American video game publisher

Brash Entertainment LLC. was an American video game publisher focused on licensed games.
The company was co-founded in 2007 by Thomas Tull, Bert Ellis, President and COO Nicholas Longano, and CEO and Chairman Mitch Davis.

Of the first three games produced (Alvin and the Chipmunks, Jumper: Griffin's Story and Space Chimps) Alvin was the only one to sell moderately well at 360,000 copies. Despite this, all three lost money and the stigma of low quality products made some developers wary of doing business with them.

The company also announced a series of games built around the Saw film franchise.
On November 6, 2008, Variety reported that Brash was short on money and was in talks of returning the movie rights back to its holders. During this time Brash was forced to stop paying some of its developers as well as modify the release schedule of the next year to only two titles (Saw and Six Flags: Fun Park) On November 14, 2008 the company went out of business.

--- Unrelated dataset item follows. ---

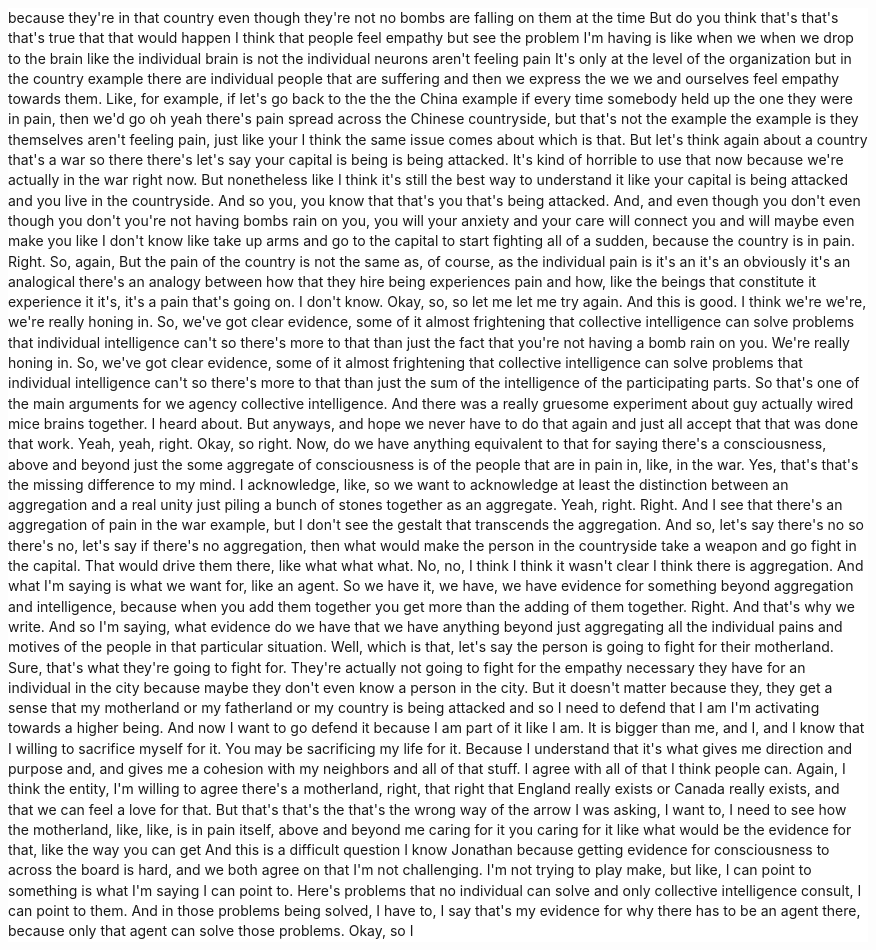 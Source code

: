 because they're in that country even though they're not no bombs are falling on them at the time But do you think that's that's that's true that that would happen I think that people feel empathy but see the problem I'm having is like when we when we drop to the brain like the individual brain is not the individual neurons aren't feeling pain It's only at the level of the organization but in the country example there are individual people that are suffering and then we express the we we and ourselves feel empathy towards them. Like, for example, if let's go back to the the the China example if every time somebody held up the one they were in pain, then we'd go oh yeah there's pain spread across the Chinese countryside, but that's not the example the example is they themselves aren't feeling pain, just like your I think the same issue comes about which is that. But let's think again about a country that's a war so there there's let's say your capital is being is being attacked. It's kind of horrible to use that now because we're actually in the war right now. But nonetheless like I think it's still the best way to understand it like your capital is being attacked and you live in the countryside. And so you, you know that that's you that's being attacked. And, and even though you don't even though you don't you're not having bombs rain on you, you will your anxiety and your care will connect you and will maybe even make you like I don't know like take up arms and go to the capital to start fighting all of a sudden, because the country is in pain. Right. So, again, But the pain of the country is not the same as, of course, as the individual pain is it's an it's an obviously it's an analogical there's an analogy between how that they hire being experiences pain and how, like the beings that constitute it experience it it's, it's a pain that's going on. I don't know. Okay, so, so let me let me try again. And this is good. I think we're we're, we're really honing in. So, we've got clear evidence, some of it almost frightening that collective intelligence can solve problems that individual intelligence can't so there's more to that than just the fact that you're not having a bomb rain on you. We're really honing in. So, we've got clear evidence, some of it almost frightening that collective intelligence can solve problems that individual intelligence can't so there's more to that than just the sum of the intelligence of the participating parts. So that's one of the main arguments for we agency collective intelligence. And there was a really gruesome experiment about guy actually wired mice brains together. I heard about. But anyways, and hope we never have to do that again and just all accept that that was done that work. Yeah, yeah, right. Okay, so right. Now, do we have anything equivalent to that for saying there's a consciousness, above and beyond just the some aggregate of consciousness is of the people that are in pain in, like, in the war. Yes, that's that's the missing difference to my mind. I acknowledge, like, so we want to acknowledge at least the distinction between an aggregation and a real unity just piling a bunch of stones together as an aggregate. Yeah, right. Right. And I see that there's an aggregation of pain in the war example, but I don't see the gestalt that transcends the aggregation. And so, let's say there's no so there's no, let's say if there's no aggregation, then what would make the person in the countryside take a weapon and go fight in the capital. That would drive them there, like what what what. No, no, I think I think it wasn't clear I think there is aggregation. And what I'm saying is what we want for, like an agent. So we have it, we have, we have evidence for something beyond aggregation and intelligence, because when you add them together you get more than the adding of them together. Right. And that's why we write. And so I'm saying, what evidence do we have that we have anything beyond just aggregating all the individual pains and motives of the people in that particular situation. Well, which is that, let's say the person is going to fight for their motherland. Sure, that's what they're going to fight for. They're actually not going to fight for the empathy necessary they have for an individual in the city because maybe they don't even know a person in the city. But it doesn't matter because they, they get a sense that my motherland or my fatherland or my country is being attacked and so I need to defend that I am I'm activating towards a higher being. And now I want to go defend it because I am part of it like I am. It is bigger than me, and I, and I know that I willing to sacrifice myself for it. You may be sacrificing my life for it. Because I understand that it's what gives me direction and purpose and, and gives me a cohesion with my neighbors and all of that stuff. I agree with all of that I think people can. Again, I think the entity, I'm willing to agree there's a motherland, right, that right that England really exists or Canada really exists, and that we can feel a love for that. But that's that's the that's the wrong way of the arrow I was asking, I want to, I need to see how the motherland, like, like, is in pain itself, above and beyond me caring for it you caring for it like what would be the evidence for that, like the way you can get And this is a difficult question I know Jonathan because getting evidence for consciousness to across the board is hard, and we both agree on that I'm not challenging. I'm not trying to play make, but like, I can point to something is what I'm saying I can point to. Here's problems that no individual can solve and only collective intelligence consult, I can point to them. And in those problems being solved, I have to, I say that's my evidence for why there has to be an agent there, because only that agent can solve those problems. Okay, so I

Several sources such as Kotaku and Joystiq hinted that Brash had the rights to develop titles based on franchises by DC Comics. Developers Factor 5 and Bottlerocket Entertainment were developing a title based on Superman and The Flash, respectively.

==Games released==
- Alvin and the Chipmunks (2007, PlayStation 2, Wii, Nintendo DS, PC)
- Jumper: Griffin's Story (2008, PlayStation 2, Wii, Xbox 360)
- Space Chimps (2008, PlayStation 2, Wii, Nintendo DS, Xbox 360, PC)
- Six Flags: Fun Park (Nintendo DS)

===Released under new publishers===
After Brash officially ceased all operation due to financial troubles, some of the licenses for games were bought out by other companies. Some games were already far enough into development to be released under a new publisher.
- The Tale of Despereaux (2008, PlayStation 2, Wii, Nintendo DS, PC), published by Atari and Universal Pictures Digital Platforms Group)
- Six Flags: Fun Park (2009, Wii, published by Ubisoft)
- Saw (2009, Xbox 360, PlayStation 3, Microsoft Windows, published by Konami)
- Prison Break: The Conspiracy (2010, PlayStation 3, Xbox 360, Windows, published by Deep Silver, developed by ZootFly)
- Clash of the Titans (2010, PlayStation 3, Xbox 360, published by Bandai Namco Games, developed by Game Republic)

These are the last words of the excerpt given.